Longwood officials are reviewing plans for a public/private development called Western Park, with 202 apartments to be built next to the station. "They initially hoped to be up and running by the time the train started running, but it's a complex site, as a lot of infill sites are, and it slowed them down," Community Development Director Sheryl Bower said. Although the project is unlikely to be ready when SunRail begins operating, the rail service has sparked lots of development interest, "and we hadn't had that for a long time," Bower added. For instance, four Victorian-style "live/work" houses are being built about two blocks from the Longwood station, in the city's historic district. Real-estate broker Roger Soderstrom said his company is seeing "tremendous" interest in the project and other housing near the stations.
This city invested $2.3 million in land near its SunRail station and plans to sell the 3.2-acre site at a similar price to apartment developer Epoch Properties Inc., led by James Pugh. Epoch is on track to build Station House, with about 200 units and a parking garage. But so far the deal has not closed. The city's community-development director, John Omana, said the luxury apartments have cleared regulatory channels, and "we have been told we are ahead of the game with this new development."

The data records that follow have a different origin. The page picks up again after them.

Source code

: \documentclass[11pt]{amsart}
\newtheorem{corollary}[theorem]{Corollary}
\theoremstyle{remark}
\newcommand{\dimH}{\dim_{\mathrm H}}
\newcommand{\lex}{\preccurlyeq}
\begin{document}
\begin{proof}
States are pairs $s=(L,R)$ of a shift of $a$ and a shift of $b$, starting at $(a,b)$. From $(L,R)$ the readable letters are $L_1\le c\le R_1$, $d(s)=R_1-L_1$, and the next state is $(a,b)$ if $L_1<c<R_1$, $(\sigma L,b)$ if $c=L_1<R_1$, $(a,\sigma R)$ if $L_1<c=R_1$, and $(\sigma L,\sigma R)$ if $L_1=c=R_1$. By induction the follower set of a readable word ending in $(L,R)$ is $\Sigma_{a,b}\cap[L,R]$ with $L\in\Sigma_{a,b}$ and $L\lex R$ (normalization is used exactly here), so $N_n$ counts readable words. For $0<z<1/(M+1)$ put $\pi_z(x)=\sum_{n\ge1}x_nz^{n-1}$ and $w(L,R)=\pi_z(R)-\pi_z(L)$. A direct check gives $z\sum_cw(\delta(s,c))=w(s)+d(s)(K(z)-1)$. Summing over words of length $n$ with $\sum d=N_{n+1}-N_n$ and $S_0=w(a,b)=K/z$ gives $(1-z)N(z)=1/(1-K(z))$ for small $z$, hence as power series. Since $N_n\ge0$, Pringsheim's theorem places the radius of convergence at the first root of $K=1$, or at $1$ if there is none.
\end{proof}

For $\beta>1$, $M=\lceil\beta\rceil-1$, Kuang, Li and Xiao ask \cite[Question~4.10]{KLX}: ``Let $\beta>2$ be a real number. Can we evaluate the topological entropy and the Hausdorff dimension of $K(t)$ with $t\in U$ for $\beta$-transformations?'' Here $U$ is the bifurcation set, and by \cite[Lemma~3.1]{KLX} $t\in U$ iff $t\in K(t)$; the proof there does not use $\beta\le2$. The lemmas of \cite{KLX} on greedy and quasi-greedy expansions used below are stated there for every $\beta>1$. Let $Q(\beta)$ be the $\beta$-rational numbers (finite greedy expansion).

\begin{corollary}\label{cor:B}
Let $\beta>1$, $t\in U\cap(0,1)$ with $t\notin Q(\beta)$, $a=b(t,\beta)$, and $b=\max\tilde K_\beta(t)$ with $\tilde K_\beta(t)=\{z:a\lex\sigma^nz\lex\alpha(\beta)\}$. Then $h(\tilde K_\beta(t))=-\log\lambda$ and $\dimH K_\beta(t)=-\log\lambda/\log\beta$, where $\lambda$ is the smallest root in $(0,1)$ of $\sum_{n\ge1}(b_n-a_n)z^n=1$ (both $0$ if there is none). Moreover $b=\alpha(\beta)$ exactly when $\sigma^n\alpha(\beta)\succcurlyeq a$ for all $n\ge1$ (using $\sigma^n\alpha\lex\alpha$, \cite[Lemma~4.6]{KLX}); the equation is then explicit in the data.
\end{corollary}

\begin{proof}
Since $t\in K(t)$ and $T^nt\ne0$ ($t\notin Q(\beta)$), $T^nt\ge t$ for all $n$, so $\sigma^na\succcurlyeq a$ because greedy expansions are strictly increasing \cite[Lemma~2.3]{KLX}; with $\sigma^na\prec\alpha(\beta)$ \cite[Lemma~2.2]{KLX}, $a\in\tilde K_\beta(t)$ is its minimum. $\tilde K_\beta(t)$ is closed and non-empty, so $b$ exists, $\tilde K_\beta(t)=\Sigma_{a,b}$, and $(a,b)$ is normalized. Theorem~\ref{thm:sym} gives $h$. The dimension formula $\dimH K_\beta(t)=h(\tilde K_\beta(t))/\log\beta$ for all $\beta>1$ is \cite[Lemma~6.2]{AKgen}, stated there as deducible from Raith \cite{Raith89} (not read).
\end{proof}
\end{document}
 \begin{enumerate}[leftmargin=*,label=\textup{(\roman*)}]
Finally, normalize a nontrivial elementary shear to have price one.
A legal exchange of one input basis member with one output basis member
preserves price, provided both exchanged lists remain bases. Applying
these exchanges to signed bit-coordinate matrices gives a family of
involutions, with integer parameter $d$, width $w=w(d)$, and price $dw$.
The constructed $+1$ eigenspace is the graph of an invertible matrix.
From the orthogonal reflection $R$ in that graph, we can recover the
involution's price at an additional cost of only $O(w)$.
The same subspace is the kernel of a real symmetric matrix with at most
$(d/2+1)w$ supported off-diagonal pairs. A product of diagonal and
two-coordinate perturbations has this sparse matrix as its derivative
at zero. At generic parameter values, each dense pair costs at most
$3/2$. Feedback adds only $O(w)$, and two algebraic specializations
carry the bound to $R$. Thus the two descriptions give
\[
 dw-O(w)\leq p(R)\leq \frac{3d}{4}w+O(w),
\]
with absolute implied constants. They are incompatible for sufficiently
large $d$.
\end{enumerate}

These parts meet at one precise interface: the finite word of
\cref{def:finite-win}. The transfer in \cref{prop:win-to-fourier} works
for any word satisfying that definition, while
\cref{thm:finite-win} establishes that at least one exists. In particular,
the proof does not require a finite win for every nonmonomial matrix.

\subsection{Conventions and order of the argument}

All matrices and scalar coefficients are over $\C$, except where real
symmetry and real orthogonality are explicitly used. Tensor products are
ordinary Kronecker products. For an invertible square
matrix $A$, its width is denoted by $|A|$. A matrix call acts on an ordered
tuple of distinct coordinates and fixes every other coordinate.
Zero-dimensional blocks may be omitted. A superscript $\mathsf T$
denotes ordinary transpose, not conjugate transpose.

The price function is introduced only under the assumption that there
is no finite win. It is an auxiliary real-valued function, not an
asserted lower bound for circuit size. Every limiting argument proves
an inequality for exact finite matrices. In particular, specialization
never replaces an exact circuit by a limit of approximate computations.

Riverview Town Homes, a gated community of about 200 units, is 60 percent to 80 percent complete on a site next to Sanford's station, the northernmost stop in Seminole. The project was first conceived a decade ago, long before SunRail was approved, but it will benefit from commuter rail, said Russ Gibson, the city's director of planning and development. The city is also considering zoning changes for a 66-acre project with townhomes, single-family houses, shopping and offices that's about a half-mile from the station. Gibson said construction of that project, Cedar Point, could start before the end of this year. The area around the station is somewhat of a "blank slate," Gibson said, because it is largely undeveloped and halfway between Sanford's historic downtown and the regional mall on Interstate 4 near the city's western edge. Gibson said that, generally speaking, the stations farther from downtown Orlando are more about commuters than economic development — at least in the near term.